### TASK GOAL
Among the lines below, a stretch begins at the one with "May 19 18:53:54" and ends at the one with "on board\.\.\. \#afcoe". Repeat that stretch exactly, ends included.

### RECORDS FOR THIS EXERCISE
........

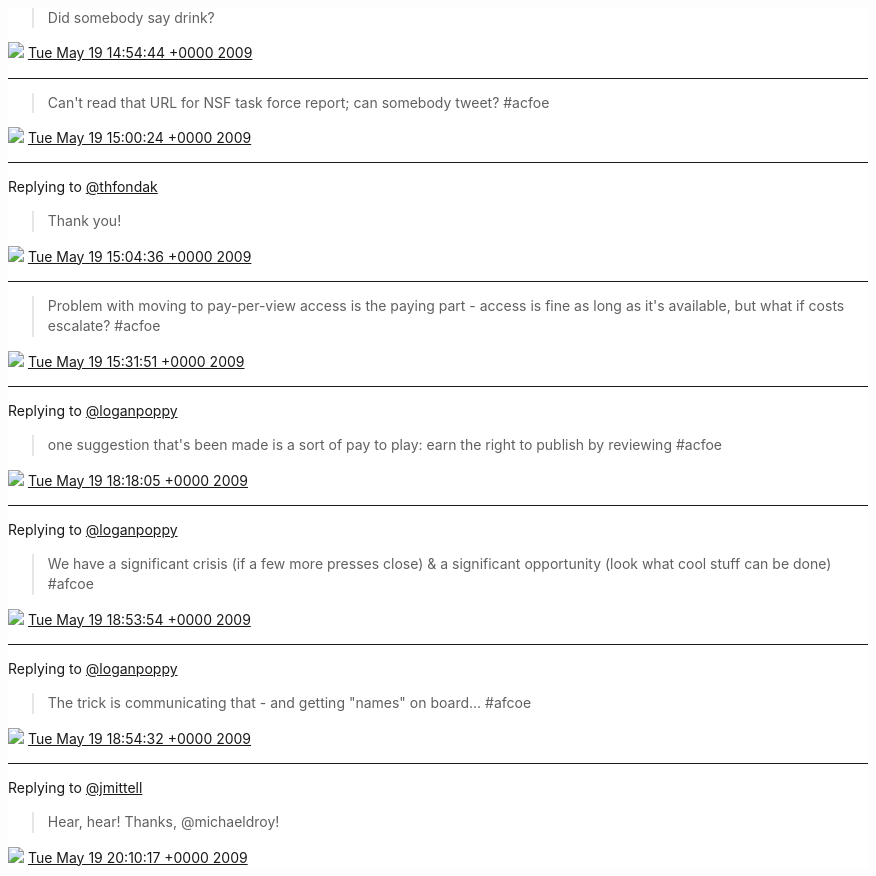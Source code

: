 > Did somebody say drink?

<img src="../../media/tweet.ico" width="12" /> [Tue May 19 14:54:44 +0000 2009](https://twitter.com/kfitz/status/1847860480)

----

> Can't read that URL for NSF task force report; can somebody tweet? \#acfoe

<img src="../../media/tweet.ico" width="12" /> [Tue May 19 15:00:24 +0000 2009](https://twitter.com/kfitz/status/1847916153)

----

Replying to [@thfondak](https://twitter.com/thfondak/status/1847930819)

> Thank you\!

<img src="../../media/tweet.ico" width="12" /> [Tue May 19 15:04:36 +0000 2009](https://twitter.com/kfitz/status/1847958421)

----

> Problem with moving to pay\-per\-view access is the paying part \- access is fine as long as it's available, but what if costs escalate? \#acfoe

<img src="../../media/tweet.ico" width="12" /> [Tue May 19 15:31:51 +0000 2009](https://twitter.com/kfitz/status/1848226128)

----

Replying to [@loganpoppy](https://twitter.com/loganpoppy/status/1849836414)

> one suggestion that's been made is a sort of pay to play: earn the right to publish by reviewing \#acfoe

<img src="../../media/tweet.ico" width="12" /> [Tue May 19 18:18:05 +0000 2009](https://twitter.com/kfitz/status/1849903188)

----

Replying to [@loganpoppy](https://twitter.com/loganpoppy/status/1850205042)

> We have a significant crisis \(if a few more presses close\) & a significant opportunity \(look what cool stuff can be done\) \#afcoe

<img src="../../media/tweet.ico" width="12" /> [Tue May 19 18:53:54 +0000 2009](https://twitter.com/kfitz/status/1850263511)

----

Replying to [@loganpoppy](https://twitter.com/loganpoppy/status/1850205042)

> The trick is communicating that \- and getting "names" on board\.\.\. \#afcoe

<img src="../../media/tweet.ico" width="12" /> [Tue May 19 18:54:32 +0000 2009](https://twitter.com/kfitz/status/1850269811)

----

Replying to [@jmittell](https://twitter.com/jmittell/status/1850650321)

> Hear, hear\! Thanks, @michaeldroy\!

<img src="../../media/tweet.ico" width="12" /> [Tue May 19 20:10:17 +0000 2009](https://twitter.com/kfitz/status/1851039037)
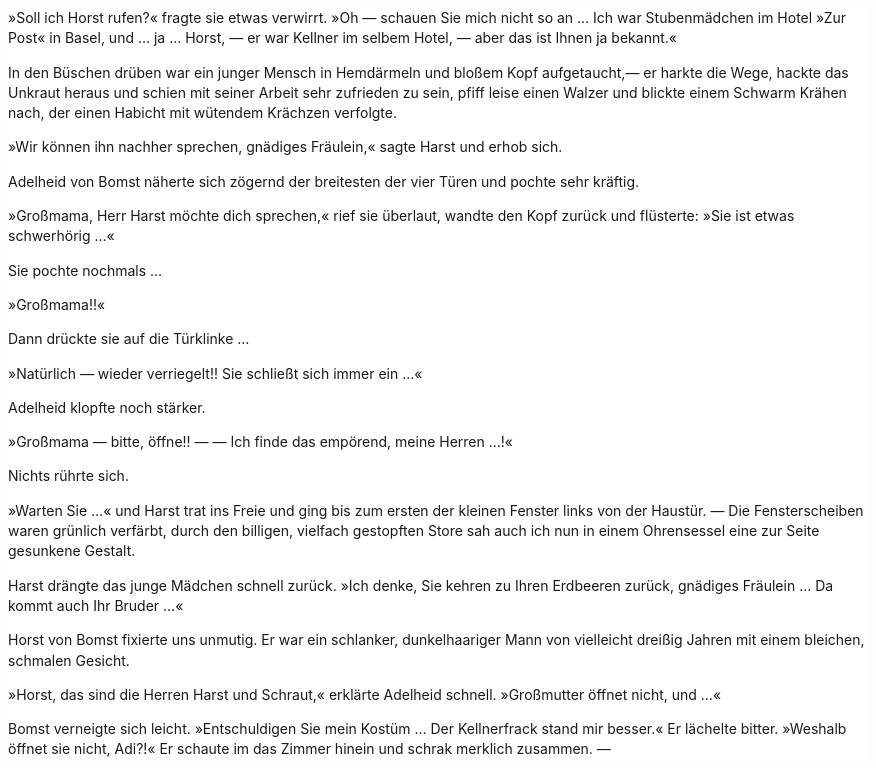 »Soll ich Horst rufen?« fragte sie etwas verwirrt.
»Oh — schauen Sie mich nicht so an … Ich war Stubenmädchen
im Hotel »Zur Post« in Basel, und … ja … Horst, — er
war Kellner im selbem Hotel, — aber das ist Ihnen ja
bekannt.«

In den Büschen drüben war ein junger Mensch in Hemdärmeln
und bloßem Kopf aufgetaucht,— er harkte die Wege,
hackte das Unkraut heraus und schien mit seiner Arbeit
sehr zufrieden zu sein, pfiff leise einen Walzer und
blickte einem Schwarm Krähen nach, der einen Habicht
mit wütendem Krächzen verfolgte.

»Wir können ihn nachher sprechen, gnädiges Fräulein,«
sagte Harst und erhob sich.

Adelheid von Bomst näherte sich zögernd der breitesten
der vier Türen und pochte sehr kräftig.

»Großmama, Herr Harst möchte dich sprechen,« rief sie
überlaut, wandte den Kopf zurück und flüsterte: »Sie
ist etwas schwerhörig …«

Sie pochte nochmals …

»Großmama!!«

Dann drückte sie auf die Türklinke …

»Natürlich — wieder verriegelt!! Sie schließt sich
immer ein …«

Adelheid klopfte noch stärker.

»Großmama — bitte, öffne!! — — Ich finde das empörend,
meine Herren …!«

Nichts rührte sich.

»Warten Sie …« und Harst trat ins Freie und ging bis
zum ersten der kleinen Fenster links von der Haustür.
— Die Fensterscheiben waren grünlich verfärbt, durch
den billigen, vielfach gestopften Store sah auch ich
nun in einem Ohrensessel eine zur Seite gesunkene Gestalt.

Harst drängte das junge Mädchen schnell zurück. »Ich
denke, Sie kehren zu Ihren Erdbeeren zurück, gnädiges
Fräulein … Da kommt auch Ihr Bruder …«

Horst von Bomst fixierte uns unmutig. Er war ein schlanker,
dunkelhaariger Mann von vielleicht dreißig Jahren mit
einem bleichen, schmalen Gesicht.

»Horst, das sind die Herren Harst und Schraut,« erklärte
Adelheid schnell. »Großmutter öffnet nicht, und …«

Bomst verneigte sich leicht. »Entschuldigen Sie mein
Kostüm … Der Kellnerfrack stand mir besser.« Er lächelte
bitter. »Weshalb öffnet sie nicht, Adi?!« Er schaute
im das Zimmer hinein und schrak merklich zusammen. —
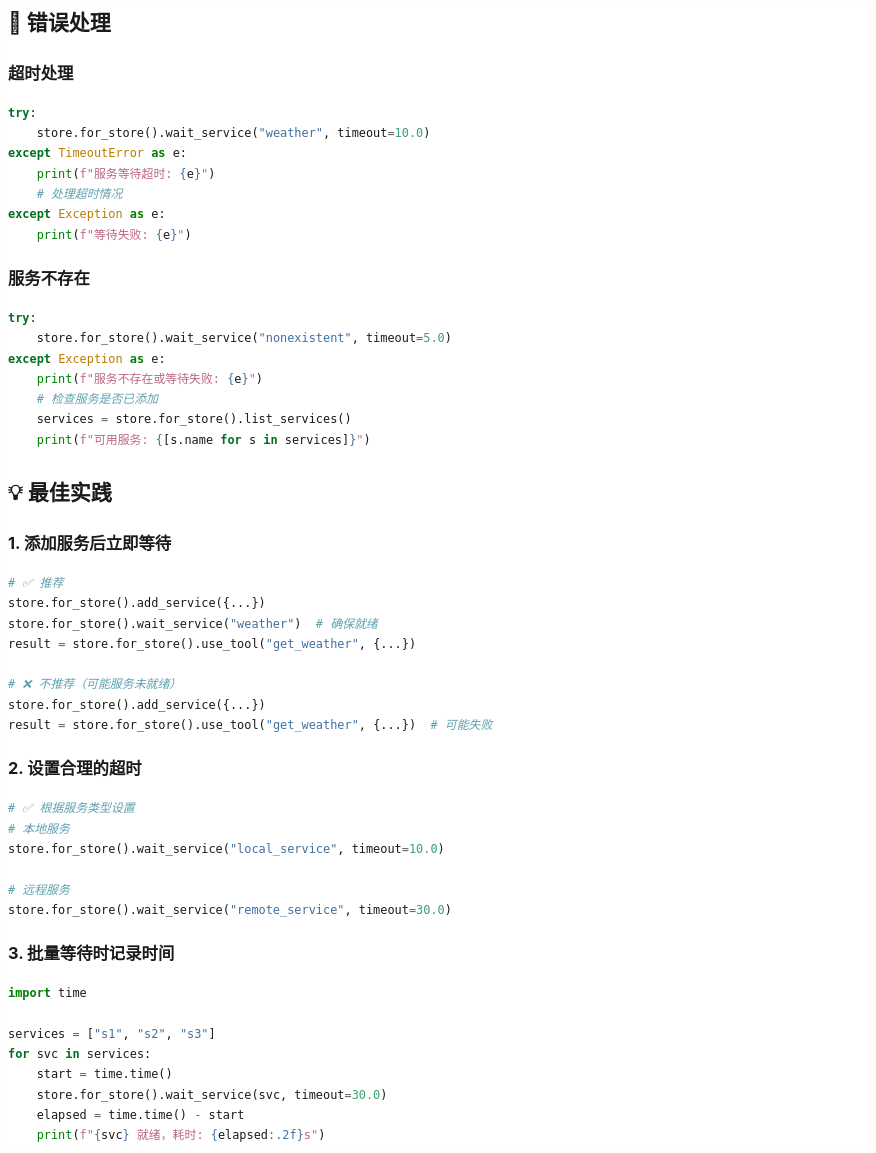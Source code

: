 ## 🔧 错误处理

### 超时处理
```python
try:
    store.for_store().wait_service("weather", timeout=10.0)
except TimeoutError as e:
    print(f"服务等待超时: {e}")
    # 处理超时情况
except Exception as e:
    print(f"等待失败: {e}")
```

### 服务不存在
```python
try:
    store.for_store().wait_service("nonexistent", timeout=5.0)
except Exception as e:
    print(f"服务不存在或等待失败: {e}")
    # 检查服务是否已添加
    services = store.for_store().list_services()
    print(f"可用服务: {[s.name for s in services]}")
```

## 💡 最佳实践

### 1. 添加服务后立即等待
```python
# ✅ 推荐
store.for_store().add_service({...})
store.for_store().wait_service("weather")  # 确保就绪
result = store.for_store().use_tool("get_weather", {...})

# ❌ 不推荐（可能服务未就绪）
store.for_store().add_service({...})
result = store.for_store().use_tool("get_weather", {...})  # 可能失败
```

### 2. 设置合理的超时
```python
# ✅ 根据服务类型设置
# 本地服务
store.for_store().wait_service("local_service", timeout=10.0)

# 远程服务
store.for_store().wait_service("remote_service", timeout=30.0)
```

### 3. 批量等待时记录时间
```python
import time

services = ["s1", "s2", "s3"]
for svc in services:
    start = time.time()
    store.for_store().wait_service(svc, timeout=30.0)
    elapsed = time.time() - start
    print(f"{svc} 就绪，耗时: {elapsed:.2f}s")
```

........

### WRITTEN RESPONSE
<img src="../../media/tweet.ico" width="12" /> [Tue May 19 18:53:54 +0000 2009](https://twitter.com/kfitz/status/1850263511)

----

Replying to [@loganpoppy](https://twitter.com/loganpoppy/status/1850205042)

> The trick is communicating that \- and getting "names" on board\.\.\. \#afcoe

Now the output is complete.